Se stai fermo e ti aggiri per il cortile e per casa, allora ti chiedi “dove sto andando” e ti arrovelli e deprimi. Eh no, proprio non stai andando da nessuna parte, giri in tondo. Finché non decidi dove andare e non vai, non vai da nessuna parte! E dici “la mia vita non ha senso”: ed effettivamente non dai nessun senso alla tua vita, perché la tua vita ha il senso che tu decidi di darle, che le dai. Certo, se non glielo dai un senso, non ce l’ha. Eppure potrebbe averlo, potresti fare tante e grandi cose, di cui abbiamo bisogno. E allora potresti contare su noi e noi potremmo contare su te.
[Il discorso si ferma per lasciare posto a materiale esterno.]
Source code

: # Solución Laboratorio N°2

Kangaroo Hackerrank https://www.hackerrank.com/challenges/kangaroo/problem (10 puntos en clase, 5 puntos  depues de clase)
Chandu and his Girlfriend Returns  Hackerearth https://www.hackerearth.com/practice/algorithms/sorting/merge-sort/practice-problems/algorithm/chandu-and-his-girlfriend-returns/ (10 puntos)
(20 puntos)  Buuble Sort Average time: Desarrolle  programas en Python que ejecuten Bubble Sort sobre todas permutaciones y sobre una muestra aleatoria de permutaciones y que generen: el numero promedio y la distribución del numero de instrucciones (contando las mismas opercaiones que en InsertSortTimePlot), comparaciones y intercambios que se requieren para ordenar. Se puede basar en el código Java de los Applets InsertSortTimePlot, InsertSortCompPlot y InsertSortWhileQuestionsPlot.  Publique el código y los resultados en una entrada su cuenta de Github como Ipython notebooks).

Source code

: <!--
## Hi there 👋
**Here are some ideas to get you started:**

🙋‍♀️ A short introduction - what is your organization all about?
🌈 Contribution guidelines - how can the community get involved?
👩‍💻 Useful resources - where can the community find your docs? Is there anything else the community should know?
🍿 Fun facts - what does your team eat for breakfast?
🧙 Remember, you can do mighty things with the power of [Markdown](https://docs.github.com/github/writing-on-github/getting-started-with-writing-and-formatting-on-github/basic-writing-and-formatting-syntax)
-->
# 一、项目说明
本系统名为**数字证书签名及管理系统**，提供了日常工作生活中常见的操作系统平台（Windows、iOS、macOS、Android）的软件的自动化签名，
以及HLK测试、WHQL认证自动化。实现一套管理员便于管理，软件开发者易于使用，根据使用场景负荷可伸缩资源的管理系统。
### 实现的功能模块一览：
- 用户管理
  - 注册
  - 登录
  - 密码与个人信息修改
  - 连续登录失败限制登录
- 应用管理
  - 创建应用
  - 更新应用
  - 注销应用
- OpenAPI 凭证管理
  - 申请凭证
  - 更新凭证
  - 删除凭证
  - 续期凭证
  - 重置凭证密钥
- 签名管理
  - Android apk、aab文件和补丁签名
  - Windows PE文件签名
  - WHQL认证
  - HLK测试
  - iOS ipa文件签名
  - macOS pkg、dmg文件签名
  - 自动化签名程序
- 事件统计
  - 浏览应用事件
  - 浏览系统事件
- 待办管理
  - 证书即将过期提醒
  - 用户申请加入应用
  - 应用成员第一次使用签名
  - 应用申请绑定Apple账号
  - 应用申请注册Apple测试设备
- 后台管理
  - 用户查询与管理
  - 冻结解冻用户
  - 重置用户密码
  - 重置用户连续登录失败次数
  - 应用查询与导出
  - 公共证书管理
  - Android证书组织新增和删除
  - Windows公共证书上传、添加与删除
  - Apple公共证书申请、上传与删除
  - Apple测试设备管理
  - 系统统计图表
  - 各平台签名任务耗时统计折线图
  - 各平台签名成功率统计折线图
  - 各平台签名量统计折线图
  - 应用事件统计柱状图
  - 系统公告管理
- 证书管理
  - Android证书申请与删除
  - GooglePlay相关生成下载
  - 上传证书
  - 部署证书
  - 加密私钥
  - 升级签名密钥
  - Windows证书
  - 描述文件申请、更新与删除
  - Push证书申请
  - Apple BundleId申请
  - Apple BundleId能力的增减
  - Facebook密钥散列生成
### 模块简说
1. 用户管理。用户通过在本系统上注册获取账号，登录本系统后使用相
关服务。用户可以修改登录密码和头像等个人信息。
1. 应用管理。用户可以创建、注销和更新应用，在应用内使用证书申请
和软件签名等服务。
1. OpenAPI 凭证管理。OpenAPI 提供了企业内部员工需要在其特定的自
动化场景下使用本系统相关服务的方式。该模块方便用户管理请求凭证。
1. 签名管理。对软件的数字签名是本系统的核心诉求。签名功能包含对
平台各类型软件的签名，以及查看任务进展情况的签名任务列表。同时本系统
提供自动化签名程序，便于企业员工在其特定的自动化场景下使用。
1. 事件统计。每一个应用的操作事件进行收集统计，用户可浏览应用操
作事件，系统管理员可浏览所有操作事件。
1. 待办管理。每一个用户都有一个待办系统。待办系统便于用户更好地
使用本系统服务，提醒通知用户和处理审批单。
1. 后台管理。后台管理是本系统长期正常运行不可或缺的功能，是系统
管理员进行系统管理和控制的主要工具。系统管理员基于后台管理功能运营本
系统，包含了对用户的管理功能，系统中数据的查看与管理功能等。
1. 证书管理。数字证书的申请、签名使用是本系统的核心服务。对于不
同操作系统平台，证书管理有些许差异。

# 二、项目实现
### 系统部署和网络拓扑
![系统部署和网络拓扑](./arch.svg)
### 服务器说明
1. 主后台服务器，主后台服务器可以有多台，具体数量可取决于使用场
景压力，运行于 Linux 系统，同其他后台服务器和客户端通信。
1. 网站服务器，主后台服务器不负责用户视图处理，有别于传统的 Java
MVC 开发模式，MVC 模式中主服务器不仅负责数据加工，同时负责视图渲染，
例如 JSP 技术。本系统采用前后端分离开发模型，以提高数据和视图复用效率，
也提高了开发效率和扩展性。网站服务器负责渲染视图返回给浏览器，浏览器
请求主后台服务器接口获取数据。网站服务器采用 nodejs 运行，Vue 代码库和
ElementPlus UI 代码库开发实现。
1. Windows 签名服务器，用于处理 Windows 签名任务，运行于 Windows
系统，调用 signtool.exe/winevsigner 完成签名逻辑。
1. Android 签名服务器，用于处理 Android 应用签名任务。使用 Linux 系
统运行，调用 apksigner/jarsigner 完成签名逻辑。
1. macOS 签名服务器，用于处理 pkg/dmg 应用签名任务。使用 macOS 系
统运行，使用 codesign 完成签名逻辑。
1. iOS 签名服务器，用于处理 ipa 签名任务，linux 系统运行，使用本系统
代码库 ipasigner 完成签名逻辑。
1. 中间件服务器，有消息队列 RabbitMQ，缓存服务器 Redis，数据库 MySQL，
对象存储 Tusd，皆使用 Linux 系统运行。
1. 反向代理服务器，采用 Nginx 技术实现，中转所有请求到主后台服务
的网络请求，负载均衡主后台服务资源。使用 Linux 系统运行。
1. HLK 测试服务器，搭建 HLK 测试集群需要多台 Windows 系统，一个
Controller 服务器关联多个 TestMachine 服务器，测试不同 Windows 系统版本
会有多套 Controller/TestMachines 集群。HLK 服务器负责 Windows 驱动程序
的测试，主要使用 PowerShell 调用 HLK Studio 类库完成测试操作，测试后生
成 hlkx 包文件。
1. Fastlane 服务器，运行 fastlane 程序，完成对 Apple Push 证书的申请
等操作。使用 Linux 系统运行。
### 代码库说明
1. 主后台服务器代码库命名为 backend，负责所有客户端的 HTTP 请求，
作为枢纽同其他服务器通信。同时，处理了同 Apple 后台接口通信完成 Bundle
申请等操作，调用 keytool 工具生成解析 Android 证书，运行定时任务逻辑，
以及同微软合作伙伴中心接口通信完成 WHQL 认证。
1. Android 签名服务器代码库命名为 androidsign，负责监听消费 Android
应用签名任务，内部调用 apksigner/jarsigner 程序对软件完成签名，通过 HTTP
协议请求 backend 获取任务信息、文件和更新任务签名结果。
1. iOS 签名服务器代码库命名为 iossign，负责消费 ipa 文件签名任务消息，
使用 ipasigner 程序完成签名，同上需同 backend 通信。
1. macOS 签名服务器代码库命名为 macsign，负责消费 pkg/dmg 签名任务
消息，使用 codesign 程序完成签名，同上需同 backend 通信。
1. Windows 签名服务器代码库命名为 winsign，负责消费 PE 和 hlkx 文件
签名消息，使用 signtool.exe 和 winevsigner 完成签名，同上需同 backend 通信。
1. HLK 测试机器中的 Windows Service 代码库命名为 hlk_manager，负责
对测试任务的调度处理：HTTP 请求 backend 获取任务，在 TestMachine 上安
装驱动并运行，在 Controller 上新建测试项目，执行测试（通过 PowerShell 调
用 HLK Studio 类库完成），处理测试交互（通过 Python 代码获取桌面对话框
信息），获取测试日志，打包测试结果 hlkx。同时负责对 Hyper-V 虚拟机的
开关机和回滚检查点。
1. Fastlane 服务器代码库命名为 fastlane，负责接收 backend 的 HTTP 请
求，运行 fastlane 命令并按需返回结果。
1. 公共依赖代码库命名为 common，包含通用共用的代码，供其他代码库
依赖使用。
Noi vogliamo cose semplici e nell’ordine delle cose. Cosa impedisce che le aziende siano pubbliche e dirette per produrre quello di cui c’è bisogno e solo quello? Un tempo non c’erano strade: oggi in Italia non c’è paesino che non sia collegato ad altri da strade. Non c’era energia elettrica ... e potrei continuare. A ben guardare, tu dici che è possibile solo quello che c’è già! Che ieri potevano fare cose che ancora non c’erano ma oggi non si può più: c’è tutto. Non è vero. Perché le aziende devono continuare ad essere proprietà privata di capitalisti con tutti i guai agli uomini e all’ambiente che ne vengono? Un uomo che ha lavorato in fabbrica per tanti anni, ha diritto ed è del tutto possibile che cambi attività. Farà il dottore? Perché no, se è in grado di imparare a farlo? Con la produttività del lavoro che c’è già oggi, il lavoro in fabbrica potrebbe essere come il servizio militare di un tempo: due, tre, cinque anni per ciascuno e ai bambini fin da bambini si insegnerebbe a fare tante altre cose. Un tempo preti e padroni dicevano che era assurdo e perfino peccato pensare che tutti imparassero a leggere e scrivere. Ora a qualche maniera un pochino tutti imparano. Sveglia! Quello che non si è mai fatto sembra impossibile farlo, spesso solo perché non si osa pensare che è possibile farlo e tanto meno ci si dà i mezzi e le condizioni per farlo.